◆ What is required:
Examine the records and identify each line that includes the string "help". Copy those lines.

◆ Records shown:
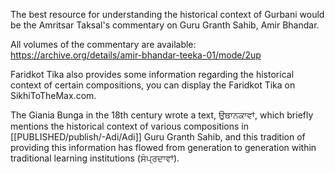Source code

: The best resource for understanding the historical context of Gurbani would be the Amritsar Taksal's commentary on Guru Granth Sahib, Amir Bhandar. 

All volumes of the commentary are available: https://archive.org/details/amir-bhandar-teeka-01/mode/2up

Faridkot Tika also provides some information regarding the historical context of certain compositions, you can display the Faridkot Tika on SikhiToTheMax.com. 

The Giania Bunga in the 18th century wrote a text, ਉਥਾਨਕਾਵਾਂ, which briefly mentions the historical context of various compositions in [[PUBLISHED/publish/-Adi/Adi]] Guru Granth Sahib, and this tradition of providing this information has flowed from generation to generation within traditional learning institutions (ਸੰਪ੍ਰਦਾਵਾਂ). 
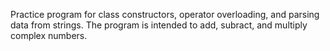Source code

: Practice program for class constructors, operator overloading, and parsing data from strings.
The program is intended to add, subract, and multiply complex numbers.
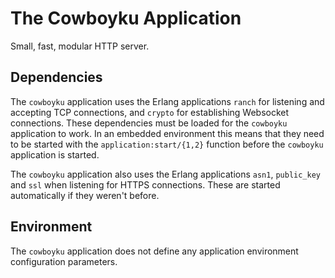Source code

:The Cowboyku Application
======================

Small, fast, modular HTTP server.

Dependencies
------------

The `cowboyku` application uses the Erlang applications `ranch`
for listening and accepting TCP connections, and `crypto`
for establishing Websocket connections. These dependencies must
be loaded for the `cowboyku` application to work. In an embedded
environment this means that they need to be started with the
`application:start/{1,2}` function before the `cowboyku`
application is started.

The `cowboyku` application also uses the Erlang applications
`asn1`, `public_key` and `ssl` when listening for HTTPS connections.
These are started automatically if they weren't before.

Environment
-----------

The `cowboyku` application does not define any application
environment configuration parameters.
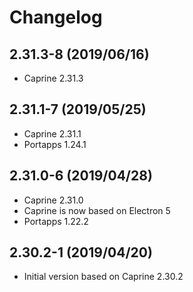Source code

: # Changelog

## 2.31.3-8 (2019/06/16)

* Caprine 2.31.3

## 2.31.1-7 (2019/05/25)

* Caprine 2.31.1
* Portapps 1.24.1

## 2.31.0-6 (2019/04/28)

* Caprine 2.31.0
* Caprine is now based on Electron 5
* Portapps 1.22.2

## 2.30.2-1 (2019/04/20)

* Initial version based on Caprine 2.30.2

...

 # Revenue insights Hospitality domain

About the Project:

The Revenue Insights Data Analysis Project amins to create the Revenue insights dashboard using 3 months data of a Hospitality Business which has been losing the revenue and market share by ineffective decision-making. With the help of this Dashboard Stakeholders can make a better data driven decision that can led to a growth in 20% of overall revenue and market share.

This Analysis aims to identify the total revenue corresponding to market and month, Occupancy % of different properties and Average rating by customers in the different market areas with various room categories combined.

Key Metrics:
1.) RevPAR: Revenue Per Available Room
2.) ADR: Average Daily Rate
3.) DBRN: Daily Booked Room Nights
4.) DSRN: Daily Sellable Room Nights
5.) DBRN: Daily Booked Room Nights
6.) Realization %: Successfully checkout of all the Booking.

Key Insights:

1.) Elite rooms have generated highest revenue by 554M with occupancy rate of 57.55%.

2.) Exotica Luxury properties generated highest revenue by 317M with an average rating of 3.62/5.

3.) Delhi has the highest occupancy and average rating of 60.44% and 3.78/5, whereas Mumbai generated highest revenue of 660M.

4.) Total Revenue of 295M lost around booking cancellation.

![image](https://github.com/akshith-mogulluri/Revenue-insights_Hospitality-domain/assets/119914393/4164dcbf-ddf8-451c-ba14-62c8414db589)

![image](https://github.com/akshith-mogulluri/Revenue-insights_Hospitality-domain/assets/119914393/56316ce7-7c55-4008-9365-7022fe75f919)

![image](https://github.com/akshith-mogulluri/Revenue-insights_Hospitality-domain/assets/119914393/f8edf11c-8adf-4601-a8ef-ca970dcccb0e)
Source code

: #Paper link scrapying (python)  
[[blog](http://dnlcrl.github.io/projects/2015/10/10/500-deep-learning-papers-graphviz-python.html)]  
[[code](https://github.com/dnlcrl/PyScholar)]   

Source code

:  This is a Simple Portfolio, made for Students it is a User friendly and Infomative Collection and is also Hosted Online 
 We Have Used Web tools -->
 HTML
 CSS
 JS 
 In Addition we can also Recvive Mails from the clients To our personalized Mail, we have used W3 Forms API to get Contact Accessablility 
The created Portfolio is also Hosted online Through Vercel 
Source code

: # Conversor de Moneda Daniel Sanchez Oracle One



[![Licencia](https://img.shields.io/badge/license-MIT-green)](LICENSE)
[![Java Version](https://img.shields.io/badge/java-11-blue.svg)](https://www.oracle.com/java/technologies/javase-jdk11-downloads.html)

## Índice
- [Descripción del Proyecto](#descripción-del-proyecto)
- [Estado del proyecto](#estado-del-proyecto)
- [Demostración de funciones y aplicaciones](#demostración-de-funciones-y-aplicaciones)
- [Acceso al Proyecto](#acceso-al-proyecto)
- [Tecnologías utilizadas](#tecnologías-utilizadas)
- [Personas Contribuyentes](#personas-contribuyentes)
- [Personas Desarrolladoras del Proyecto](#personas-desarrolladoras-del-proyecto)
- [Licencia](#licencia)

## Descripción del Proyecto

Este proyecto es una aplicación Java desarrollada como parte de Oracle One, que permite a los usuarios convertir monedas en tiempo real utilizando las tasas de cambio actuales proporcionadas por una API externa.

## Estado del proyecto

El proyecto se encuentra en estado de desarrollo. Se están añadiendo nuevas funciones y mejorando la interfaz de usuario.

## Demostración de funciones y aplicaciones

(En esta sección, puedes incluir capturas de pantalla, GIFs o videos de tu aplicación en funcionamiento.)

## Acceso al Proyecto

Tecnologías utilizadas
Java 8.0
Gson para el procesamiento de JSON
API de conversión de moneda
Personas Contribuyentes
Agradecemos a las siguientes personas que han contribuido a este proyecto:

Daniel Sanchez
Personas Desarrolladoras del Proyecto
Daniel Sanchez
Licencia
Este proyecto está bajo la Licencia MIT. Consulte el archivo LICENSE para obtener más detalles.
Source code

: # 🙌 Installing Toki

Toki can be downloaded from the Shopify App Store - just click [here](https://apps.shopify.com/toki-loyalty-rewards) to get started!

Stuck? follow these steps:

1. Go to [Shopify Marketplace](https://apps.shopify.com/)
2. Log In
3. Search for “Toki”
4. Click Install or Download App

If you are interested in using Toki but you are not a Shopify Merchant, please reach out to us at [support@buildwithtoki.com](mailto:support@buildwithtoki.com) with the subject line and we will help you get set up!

◆ Answer to the problem:
The Revenue Insights Data Analysis Project amins to create the Revenue insights dashboard using 3 months data of a Hospitality Business which has been losing the revenue and market share by ineffective decision-making. With the help of this Dashboard Stakeholders can make a better data driven decision that can led to a growth in 20% of overall revenue and market share.
If you are interested in using Toki but you are not a Shopify Merchant, please reach out to us at [support@buildwithtoki.com](mailto:support@buildwithtoki.com) with the subject line and we will help you get set up!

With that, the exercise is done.